Despite the National and international laws providing guides or rules to the classification of incarcerated persons within correctional institutions is Papua New Guinea; the practice is somewhat seemingly of the contrary. Based on reports and cases it is apparent that, prisoners, especially vulnerable ones are often confined with the rest of the prisoners (general and dangerous confinement areas and facilities). As a result the vulnerable ones are often sexually assaulted, beaten, bullied, or often killed by other prisoners, as mentioned prisoners should be categorized according to the health, welfare, psychological, religious and vocational needs of the detainees. As discussed the justification of punishment by the Papua New Guinea government (State) is to rehabilitate prisoners so that they can become good and law abiding citizens upon release, however when prisoners are not categorized, as mentioned prisoners are often traumatized and physiologically disturbed by the experience while imprisoned, hence, they often take years to cope with the rest of the society.
Incarcerated persons who have already been sentenced also have a right to legal advice and visitation form lawyers as per Section 75 of the Correctional Service Act 1995 which provides that lawyer, acting in the course of the lawyer’s practice, may visit a correctional institution or detainee at any time. Furthermore as mentioned, family and friend are also allowed to visit prisoners as per Section 72 of the Correctional Service Act 1995.

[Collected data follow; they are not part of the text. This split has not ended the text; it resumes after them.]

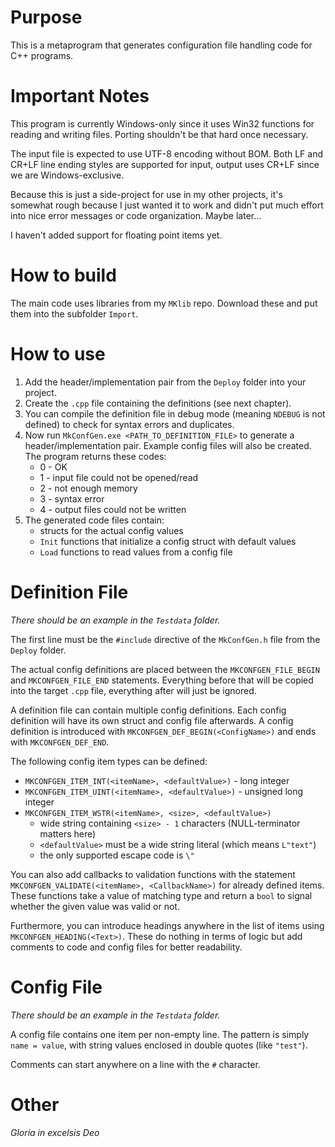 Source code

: # Purpose

This is a metaprogram that generates configuration file handling code for C++ programs.

# Important Notes

This program is currently Windows-only since it uses Win32 functions for reading and writing files. Porting shouldn't be that hard once necessary.

The input file is expected to use UTF-8 encoding without BOM. Both LF and CR+LF line ending styles are supported for input, output uses CR+LF since we are Windows-exclusive.

Because this is just a side-project for use in my other projects, it's somewhat rough because I just wanted it to work and didn't put much effort into nice error messages or code organization. Maybe later...

I haven't added support for floating point items yet.

# How to build

The main code uses libraries from my `MKlib` repo. Download these and put them into the subfolder `Import`.

# How to use

1. Add the header/implementation pair from the `Deploy` folder into your project.
2. Create the `.cpp` file containing the definitions (see next chapter).
3. You can compile the definition file in debug mode (meaning `NDEBUG` is not defined) to check for syntax errors and duplicates.
4. Now run `MkConfGen.exe <PATH_TO_DEFINITION_FILE>` to generate a header/implementation pair. Example config files will also be created. The program returns these codes:
   - 0 - OK
   - 1 - input file could not be opened/read
   - 2 - not enough memory
   - 3 - syntax error
   - 4 - output files could not be written
6. The generated code files contain:
   - structs for the actual config values
   - `Init` functions that initialize a config struct with default values
   - `Load` functions to read values from a config file

# Definition File

*There should be an example in the `Testdata` folder.*

The first line must be the `#include` directive of the `MkConfGen.h` file from the `Deploy` folder.

The actual config definitions are placed between the `MKCONFGEN_FILE_BEGIN` and `MKCONFGEN_FILE_END` statements. Everything before that will be copied into the target `.cpp` file, everything after will just be ignored.

A definition file can contain multiple config definitions. Each config definition will have its own struct and config file afterwards. A config definition is introduced with `MKCONFGEN_DEF_BEGIN(<ConfigName>)` and ends with `MKCONFGEN_DEF_END`.

The following config item types can be defined:

- `MKCONFGEN_ITEM_INT(<itemName>, <defaultValue>)` - long integer
- `MKCONFGEN_ITEM_UINT(<itemName>, <defaultValue>)` - unsigned long integer
- `MKCONFGEN_ITEM_WSTR(<itemName>, <size>, <defaultValue>)`
  - wide string containing `<size> - 1` characters (NULL-terminator matters here)
  - `<defaultValue>` must be a wide string literal (which means `L"text"`)
  - the only supported escape code is `\"`

You can also add callbacks to validation functions with the statement `MKCONFGEN_VALIDATE(<itemName>, <CallbackName>)` for already defined items. These functions take a value of matching type and return a `bool` to signal whether the given value was valid or not.

Furthermore, you can introduce headings anywhere in the list of items using `MKCONFGEN_HEADING(<Text>)`. These do nothing in terms of logic but add comments to code and config files for better readability.

# Config File

*There should be an example in the `Testdata` folder.*

A config file contains one item per non-empty line. The pattern is simply `name = value`, with string values enclosed in double quotes (like `"test"`).

Comments can start anywhere on a line with the `#` character.

# Other

*Gloria in excelsis Deo*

The practice or approach is somewhat different in Papua New Guinea; prisoners are often deprived of their rights of being visited by the outside world. It is apparent form cases mentioned above including reports that prisoners within correctional institutions in Papua New Guinea often lock up prisoner to the extent that they do not have ample time for visitation. Sometimes prisoners are locked up in solitary confinements that they miss out on visitation hours.

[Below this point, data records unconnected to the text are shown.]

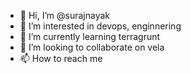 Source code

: - 👋 Hi, I’m @surajnayak
- 👀 I’m interested in devops, enginnering 
- 🌱 I’m currently learning terragrunt
- 💞️ I’m looking to collaborate on vela
- 📫 How to reach me 

<!---
surajnayak99/surajnayak99 is a ✨ special ✨ repository because its `README.md` (this file) appears on your GitHub profile.
You can click the Preview link to take a look at your changes.
--->
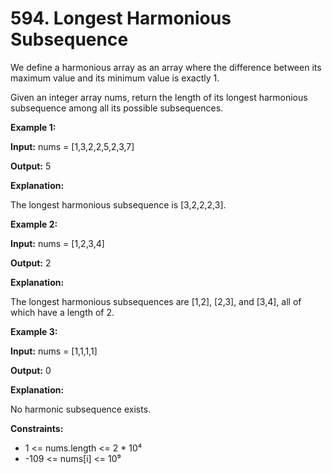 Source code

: # 594. Longest Harmonious Subsequence
We define a harmonious array as an array where the difference between its maximum value and its minimum value is exactly 1.

Given an integer array nums, return the length of its longest harmonious subsequence among all its possible subsequences.

**Example 1:**

**Input:** nums = [1,3,2,2,5,2,3,7]

**Output:** 5

**Explanation:**

The longest harmonious subsequence is [3,2,2,2,3].

**Example 2:**

**Input:** nums = [1,2,3,4]

**Output:** 2

**Explanation:**

The longest harmonious subsequences are [1,2], [2,3], and [3,4], all of which have a length of 2.

**Example 3:**

**Input:** nums = [1,1,1,1]

**Output:** 0

**Explanation:**

No harmonic subsequence exists.

 

**Constraints:**

* 1 <= nums.length <= 2 * 10⁴
* -109 <= nums[i] <= 10⁹
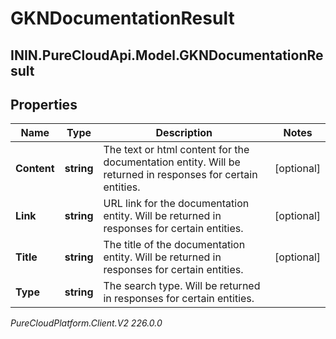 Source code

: # GKNDocumentationResult

## ININ.PureCloudApi.Model.GKNDocumentationResult

## Properties

|Name | Type | Description | Notes|
|------------ | ------------- | ------------- | -------------|
| **Content** | **string** | The text or html content for the documentation entity. Will be returned in responses for certain entities. | [optional] |
| **Link** | **string** | URL link for the documentation entity. Will be returned in responses for certain entities. | [optional] |
| **Title** | **string** | The title of the documentation entity. Will be returned in responses for certain entities. | [optional] |
| **Type** | **string** | The search type. Will be returned in responses for certain entities. | |



_PureCloudPlatform.Client.V2 226.0.0_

Prisons are institutions that are in place to punish people; however excessive punishment can destroy a person for life. In Papua New Guinea the punishment is seen to be somewhat excessive and unregulated by the authorities Human Rights Watch has learned that abusive officers do not operate in a vacuum. More typically, a culture of brutality has developed in which correctional officers know they can get away with excessive, offended unnecessary or even purely malicious violence. Incarcerated person are often raped, abused, and tortured which leads to psychological trauma.

Women are regarded as inferior being in Papua New Guinea with no right, however just imagine if they are sent to a place where their inferred right has been taken away. Women in Papua New Correctional Institutions are mistreated in the most deplorable manner despite international laws that recognize women rights in Papua New Guinea, as discussed above, women are subject to abuse and mistreatment within correctional institutions in Papua New Guinea.

In conclusion it can be seen that Papua New Guinea has a lot at stake that need to be addressed, and the last thing that we ought to worry about is a dictator that is manipulating our laws and corrupting our institutions, hence turning a blind eye on the people that are the foundation of this great nation.